Best Buy (NYSE: BBY) reported significant restructuring costs for the first quarter. This reviewed the healthcare business, which has experienced slower performance than expected in the home care sector.
The company spent $109 million in the first quarter on restructuring costs, according to its revenue report. Costs were primarily related to asset disability.
According to Best Buy CEO Corie Barry, the company has expanded its home care business in recent years, but recently encountered complications with the segment.
“The business we call active aging, our lively business, or part of care in our home business, remains a very viable business model for the future,” Barry said in a first-quarter revenue call on Thursday. “Now it took longer to develop than I thought we were part of the very modest home health care we are working with some of the healthcare industry to offer.”
Barry cited two reasons for the complexity of the company's home service line.
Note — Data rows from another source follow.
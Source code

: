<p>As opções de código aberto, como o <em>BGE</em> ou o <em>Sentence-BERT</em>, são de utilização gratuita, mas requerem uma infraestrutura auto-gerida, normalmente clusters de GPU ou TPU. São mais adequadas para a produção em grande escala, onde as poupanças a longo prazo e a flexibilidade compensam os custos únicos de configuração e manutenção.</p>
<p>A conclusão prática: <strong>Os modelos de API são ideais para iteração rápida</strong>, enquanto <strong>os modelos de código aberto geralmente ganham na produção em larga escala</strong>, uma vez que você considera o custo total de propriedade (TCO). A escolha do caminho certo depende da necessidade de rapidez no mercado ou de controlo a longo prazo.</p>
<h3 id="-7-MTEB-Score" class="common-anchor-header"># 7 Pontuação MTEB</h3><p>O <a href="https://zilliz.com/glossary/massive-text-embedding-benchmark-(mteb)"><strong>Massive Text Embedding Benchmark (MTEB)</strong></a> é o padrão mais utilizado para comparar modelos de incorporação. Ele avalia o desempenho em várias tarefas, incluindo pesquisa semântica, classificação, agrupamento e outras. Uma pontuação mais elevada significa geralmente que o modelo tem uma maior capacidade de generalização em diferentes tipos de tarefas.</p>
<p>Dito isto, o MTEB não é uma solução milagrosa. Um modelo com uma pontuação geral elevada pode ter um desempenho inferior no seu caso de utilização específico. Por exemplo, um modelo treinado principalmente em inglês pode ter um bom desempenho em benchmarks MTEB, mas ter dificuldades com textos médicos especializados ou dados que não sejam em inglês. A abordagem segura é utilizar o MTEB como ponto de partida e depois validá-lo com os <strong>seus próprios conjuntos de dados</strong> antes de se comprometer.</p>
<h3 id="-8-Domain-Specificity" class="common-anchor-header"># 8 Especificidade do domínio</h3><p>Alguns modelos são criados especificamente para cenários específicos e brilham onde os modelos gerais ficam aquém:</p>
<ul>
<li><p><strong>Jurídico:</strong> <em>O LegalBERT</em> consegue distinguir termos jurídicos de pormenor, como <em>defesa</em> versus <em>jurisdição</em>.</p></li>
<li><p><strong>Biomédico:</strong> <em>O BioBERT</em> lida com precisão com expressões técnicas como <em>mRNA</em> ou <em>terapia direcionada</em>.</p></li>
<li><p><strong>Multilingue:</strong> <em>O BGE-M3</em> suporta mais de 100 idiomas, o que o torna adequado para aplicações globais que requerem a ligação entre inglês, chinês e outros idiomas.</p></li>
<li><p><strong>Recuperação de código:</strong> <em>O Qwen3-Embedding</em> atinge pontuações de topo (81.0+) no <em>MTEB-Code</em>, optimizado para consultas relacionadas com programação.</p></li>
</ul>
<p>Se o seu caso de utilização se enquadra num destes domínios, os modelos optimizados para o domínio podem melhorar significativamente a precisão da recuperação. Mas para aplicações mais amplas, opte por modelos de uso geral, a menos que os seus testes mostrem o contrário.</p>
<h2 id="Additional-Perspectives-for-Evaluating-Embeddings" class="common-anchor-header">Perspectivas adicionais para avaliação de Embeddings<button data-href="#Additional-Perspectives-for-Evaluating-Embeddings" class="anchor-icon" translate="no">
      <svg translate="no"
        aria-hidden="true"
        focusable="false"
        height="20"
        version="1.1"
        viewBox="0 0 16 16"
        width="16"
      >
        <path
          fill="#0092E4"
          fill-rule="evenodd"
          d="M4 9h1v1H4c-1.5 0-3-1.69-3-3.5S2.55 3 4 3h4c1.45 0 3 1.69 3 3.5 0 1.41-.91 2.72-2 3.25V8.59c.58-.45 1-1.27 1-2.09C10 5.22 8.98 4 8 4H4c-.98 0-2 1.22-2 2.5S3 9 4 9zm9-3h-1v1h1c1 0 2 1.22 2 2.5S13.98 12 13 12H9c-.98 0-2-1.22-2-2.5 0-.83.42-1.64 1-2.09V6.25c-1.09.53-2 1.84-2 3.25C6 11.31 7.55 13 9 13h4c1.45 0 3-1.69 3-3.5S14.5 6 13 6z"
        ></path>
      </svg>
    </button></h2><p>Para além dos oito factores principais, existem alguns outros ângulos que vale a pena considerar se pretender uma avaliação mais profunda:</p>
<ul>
“For one, some home exemptions are caught up in the budgeting conversations of many administrations, and are contradictory in terms of how long the exemption will last, so adoption of home solutions in large hospitals is only slowing down on a large scale,” Barry said. “The second is that some of our healthcare providers have just faced their own financial struggles over the past few years, and that's why we've been working to optimize that part of Best Buy's healthcare business.”
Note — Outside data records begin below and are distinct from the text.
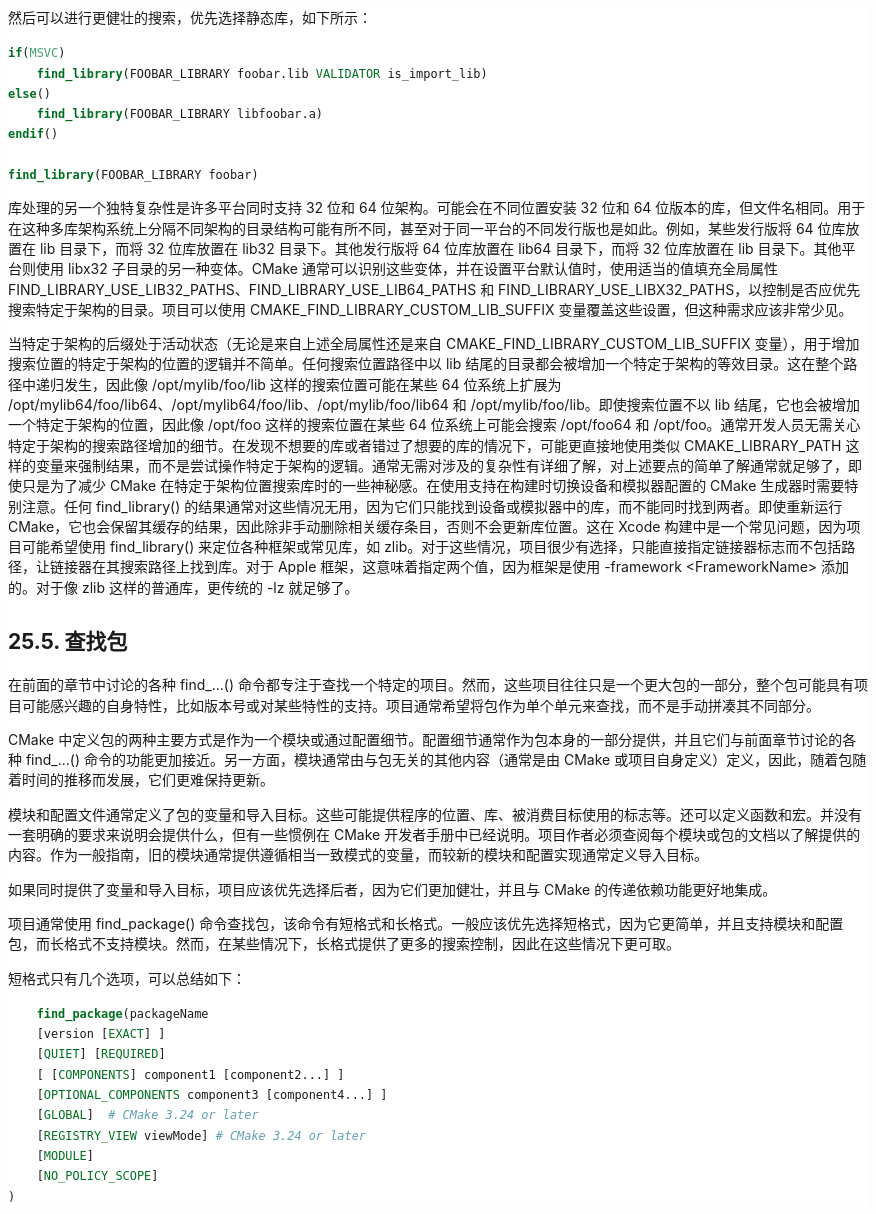 
然后可以进行更健壮的搜索，优先选择静态库，如下所示：

```cmake
if(MSVC)
	find_library(FOOBAR_LIBRARY foobar.lib VALIDATOR is_import_lib)
else()
	find_library(FOOBAR_LIBRARY libfoobar.a)
endif()

find_library(FOOBAR_LIBRARY foobar)
```


库处理的另一个独特复杂性是许多平台同时支持 32 位和 64 位架构。可能会在不同位置安装 32 位和 64 位版本的库，但文件名相同。用于在这种多库架构系统上分隔不同架构的目录结构可能有所不同，甚至对于同一平台的不同发行版也是如此。例如，某些发行版将 64 位库放置在 lib 目录下，而将 32 位库放置在 lib32 目录下。其他发行版将 64 位库放置在 lib64 目录下，而将 32 位库放置在 lib 目录下。其他平台则使用 libx32 子目录的另一种变体。CMake 通常可以识别这些变体，并在设置平台默认值时，使用适当的值填充全局属性 FIND_LIBRARY_USE_LIB32_PATHS、FIND_LIBRARY_USE_LIB64_PATHS 和 FIND_LIBRARY_USE_LIBX32_PATHS，以控制是否应优先搜索特定于架构的目录。项目可以使用 CMAKE_FIND_LIBRARY_CUSTOM_LIB_SUFFIX 变量覆盖这些设置，但这种需求应该非常少见。

当特定于架构的后缀处于活动状态（无论是来自上述全局属性还是来自 CMAKE_FIND_LIBRARY_CUSTOM_LIB_SUFFIX 变量），用于增加搜索位置的特定于架构的位置的逻辑并不简单。任何搜索位置路径中以 lib 结尾的目录都会被增加一个特定于架构的等效目录。这在整个路径中递归发生，因此像 /opt/mylib/foo/lib 这样的搜索位置可能在某些 64 位系统上扩展为 /opt/mylib64/foo/lib64、/opt/mylib64/foo/lib、/opt/mylib/foo/lib64 和 /opt/mylib/foo/lib。即使搜索位置不以 lib 结尾，它也会被增加一个特定于架构的位置，因此像 /opt/foo 这样的搜索位置在某些 64 位系统上可能会搜索 /opt/foo64 和 /opt/foo。通常开发人员无需关心特定于架构的搜索路径增加的细节。在发现不想要的库或者错过了想要的库的情况下，可能更直接地使用类似 CMAKE_LIBRARY_PATH 这样的变量来强制结果，而不是尝试操作特定于架构的逻辑。通常无需对涉及的复杂性有详细了解，对上述要点的简单了解通常就足够了，即使只是为了减少 CMake 在特定于架构位置搜索库时的一些神秘感。在使用支持在构建时切换设备和模拟器配置的 CMake 生成器时需要特别注意。任何 find_library() 的结果通常对这些情况无用，因为它们只能找到设备或模拟器中的库，而不能同时找到两者。即使重新运行 CMake，它也会保留其缓存的结果，因此除非手动删除相关缓存条目，否则不会更新库位置。这在 Xcode 构建中是一个常见问题，因为项目可能希望使用 find_library() 来定位各种框架或常见库，如 zlib。对于这些情况，项目很少有选择，只能直接指定链接器标志而不包括路径，让链接器在其搜索路径上找到库。对于 Apple 框架，这意味着指定两个值，因为框架是使用 -framework \<FrameworkName> 添加的。对于像 zlib 这样的普通库，更传统的 -lz 就足够了。



## 25.5. 查找包

在前面的章节中讨论的各种 find_...() 命令都专注于查找一个特定的项目。然而，这些项目往往只是一个更大包的一部分，整个包可能具有项目可能感兴趣的自身特性，比如版本号或对某些特性的支持。项目通常希望将包作为单个单元来查找，而不是手动拼凑其不同部分。

CMake 中定义包的两种主要方式是作为一个模块或通过配置细节。配置细节通常作为包本身的一部分提供，并且它们与前面章节讨论的各种 find_...() 命令的功能更加接近。另一方面，模块通常由与包无关的其他内容（通常是由 CMake 或项目自身定义）定义，因此，随着包随着时间的推移而发展，它们更难保持更新。

模块和配置文件通常定义了包的变量和导入目标。这些可能提供程序的位置、库、被消费目标使用的标志等。还可以定义函数和宏。并没有一套明确的要求来说明会提供什么，但有一些惯例在 CMake 开发者手册中已经说明。项目作者必须查阅每个模块或包的文档以了解提供的内容。作为一般指南，旧的模块通常提供遵循相当一致模式的变量，而较新的模块和配置实现通常定义导入目标。

如果同时提供了变量和导入目标，项目应该优先选择后者，因为它们更加健壮，并且与 CMake 的传递依赖功能更好地集成。

项目通常使用 find_package() 命令查找包，该命令有短格式和长格式。一般应该优先选择短格式，因为它更简单，并且支持模块和配置包，而长格式不支持模块。然而，在某些情况下，长格式提供了更多的搜索控制，因此在这些情况下更可取。

短格式只有几个选项，可以总结如下：

```cmake
	find_package(packageName
	[version [EXACT] ]
	[QUIET] [REQUIRED]
	[ [COMPONENTS] component1 [component2...] ]
	[OPTIONAL_COMPONENTS component3 [component4...] ]
	[GLOBAL]  # CMake 3.24 or later
	[REGISTRY_VIEW viewMode] # CMake 3.24 or later
	[MODULE]
	[NO_POLICY_SCOPE]
)
```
Barry said the “remaining” part of the healthcare business remains very viable.
Based in Boston, a subsidiary of Best Buy, Best Buy Health offers consumer health products, device-based emergency response services for aging people and virtual care.
In the first quarter, Best Buy's gross profit margin rose 23.5% from 23.4% in 2024, but that increase was eased by rate pressure on the healthcare business.
“The high gross profit margins were primarily due to improved financial performance from the company's services category, partially offset by rate pressure within the company's best buy health business and reduced profit-sharing revenues from the company's private label and co-branded credit card arrangements,” the company's revenue report read.
The company's overall revenue for the first quarter was $8.8 billion, a 0.9% DIP from the previous year.
The leader of Best Buy Health previously said the company has a “home in a health center.” In 2021, it acquired the current health of a home care technology company and launched a hospital partnership with Atrium Health in 2023.